John Buridan: Portrait of a Fourteenth-Century Arts Master (Publications in Medieval Studies)ジャン・ビュリダン(14世紀)に関するジャック・ズプコの研究書(Jack Zupko, John Buridan: Portrait of a Fourteenth-Century Arts Master , University of Notre Dame Press, 2003)を飛び飛びに眺めているところ。とりあえず個人的には、心身問題というか霊魂論についてまとめられている11章にとりわけ興味が湧く。というわけで、その概説を簡単にまとめておこう。

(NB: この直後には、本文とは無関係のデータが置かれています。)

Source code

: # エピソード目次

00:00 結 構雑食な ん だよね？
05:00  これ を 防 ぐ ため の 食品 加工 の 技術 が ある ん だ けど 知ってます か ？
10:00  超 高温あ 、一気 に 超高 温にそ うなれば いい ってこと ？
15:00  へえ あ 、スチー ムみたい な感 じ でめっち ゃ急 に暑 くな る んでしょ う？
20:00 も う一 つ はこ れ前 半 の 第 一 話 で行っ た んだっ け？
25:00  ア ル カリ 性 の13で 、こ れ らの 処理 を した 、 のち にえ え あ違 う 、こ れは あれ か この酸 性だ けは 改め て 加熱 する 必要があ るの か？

著者によるとビュリダンは基本的に動物・植物の魂と人間の魂とを分けて考え、前者は物質の集合体で生物学的機能で定義される延長的な力をもち、可滅的なものだとされている。対する後者は非物質的・不滅的・創造されたもので、数的には多であるとされる。ビュリダンにおいては、動物や植物の魂は身体全体に広がっており、各器官での分化については潜在性(可能態)の近接・遠隔という議論で説明されているという。つまりこういうことだ。動物における感覚的機能は特定の器官で発現しているわけだけれども、機能をもたらしている魂自体は全体に広がっているため、たとえば動物の任意の各部(足でもなんでも)に視覚や聴覚の「遠隔的な」可能性があるのだという。ただしその器官がそれらの機能を「近接的な」可能性へと高める配置になっていないため、発現しないのだというわけだ。また、動植物の魂というのは同一であり、植物的魂と感覚的魂の区別などは言葉の問題にすぎないと、いかにも唯名論的な立場を取ってもいる。このあたりもなかなか興味深い。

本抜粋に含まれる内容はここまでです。